Among the reasons given by Sebi was failure to comply with shareholding norms and illegal buyback agreements by promoters. MCX-SX, which offers trading in currency futures, was given a 45-day window to appeal against the order.
Joseph Massey, managing director and CEO of MCX-SX said, “The decision was vindictive, biased and discriminatory.

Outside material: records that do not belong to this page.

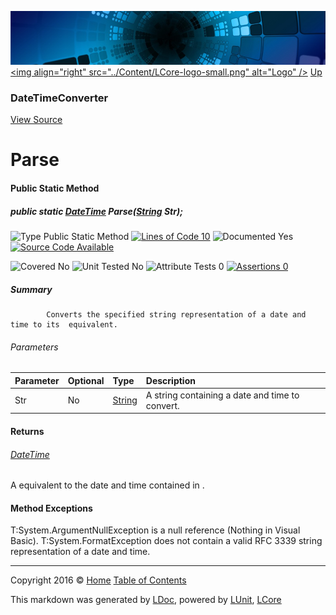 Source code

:![](../Content/LCore-banner-small.png "")
[&lt;img align=&quot;right&quot; src=&quot;../Content/LCore-logo-small.png&quot; alt=&quot;Logo&quot; /&gt;](../../README.md)
[Up](DateTimeConverter.md)

### DateTimeConverter
[View Source](../Tools/DateTimeConverter.cs)

# Parse

#### Public Static Method

##### public static <a href="https://msdn.microsoft.com/en-us/library/system.datetime.aspx" alt="">DateTime</a> Parse(<a href="https://msdn.microsoft.com/en-us/library/system.string.aspx" alt="">String</a> Str);

![Type Public Static Method](http://b.repl.ca/v1/Type-Public%20Static%20Method-Blue.png "") [![Lines of Code 10](http://b.repl.ca/v1/Lines%20of%20Code-10-blue.png "")](../Tools/DateTimeConverter.cs#L111)    ![Documented Yes](http://b.repl.ca/v1/Documented-Yes-brightgreen.png "") [![Source Code Available](http://b.repl.ca/v1/Source%20Code-Available-brightgreen.png "")](../Tools/DateTimeConverter.cs#L111)

![Covered No](http://b.repl.ca/v1/Covered-No-red.png "") ![Unit Tested No](http://b.repl.ca/v1/Unit%20Tested-No-lightgrey.png "") ![Attribute Tests 0](http://b.repl.ca/v1/Attribute%20Tests-0-lightgrey.png "") [![Assertions 0](http://b.repl.ca/v1/Assertions-0-lightgrey.png "")](../Tools/DateTimeConverter.cs)

##### Summary

            Converts the specified string representation of a date and time to its  equivalent.
            

###### Parameters

Parameter | Optional | Type | Description
:---  | :---  | :---  | :--- 
Str | No | [String](https://msdn.microsoft.com/en-us/library/system.string.aspx) | A string containing a date and time to convert.


#### Returns

###### [DateTime](https://msdn.microsoft.com/en-us/library/system.datetime.aspx)
A  equivalent to the date and time contained in .

#### Method Exceptions
T:System.ArgumentNullException  is a null reference (Nothing in Visual Basic).
T:System.FormatException  does not contain a valid RFC 3339 string representation of a date and time.



---

Copyright 2016 &copy; [Home](../../README.md) [Table of Contents](../../TableOfContents.md)

This markdown was generated by [LDoc](https://github.com/CodeSingularity/LDoc), powered by [LUnit](https://github.com/CodeSingularity/LUnit), [LCore](https://github.com/CodeSingularity/LCore)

Such a decision has impacted our business adversely.”
MCX-SX had also accused Sebi of favouritism and “tricking us with ulterior intent”. To meet earlier Sebi objections, the exchange said it had to adopt a scheme of capital reduction to comply with the Manner of Increasing & Maintaining Public Shareholding in Recognised Exchanges (MIMPS) regulations.
“It was suggested by Sebi officials and the chairman was kept in the loop since December 2009. While we were seeking guidance a year back, Sebi never objected to the scheme, till its order was passed on September 23 this year,” MCX-SX said.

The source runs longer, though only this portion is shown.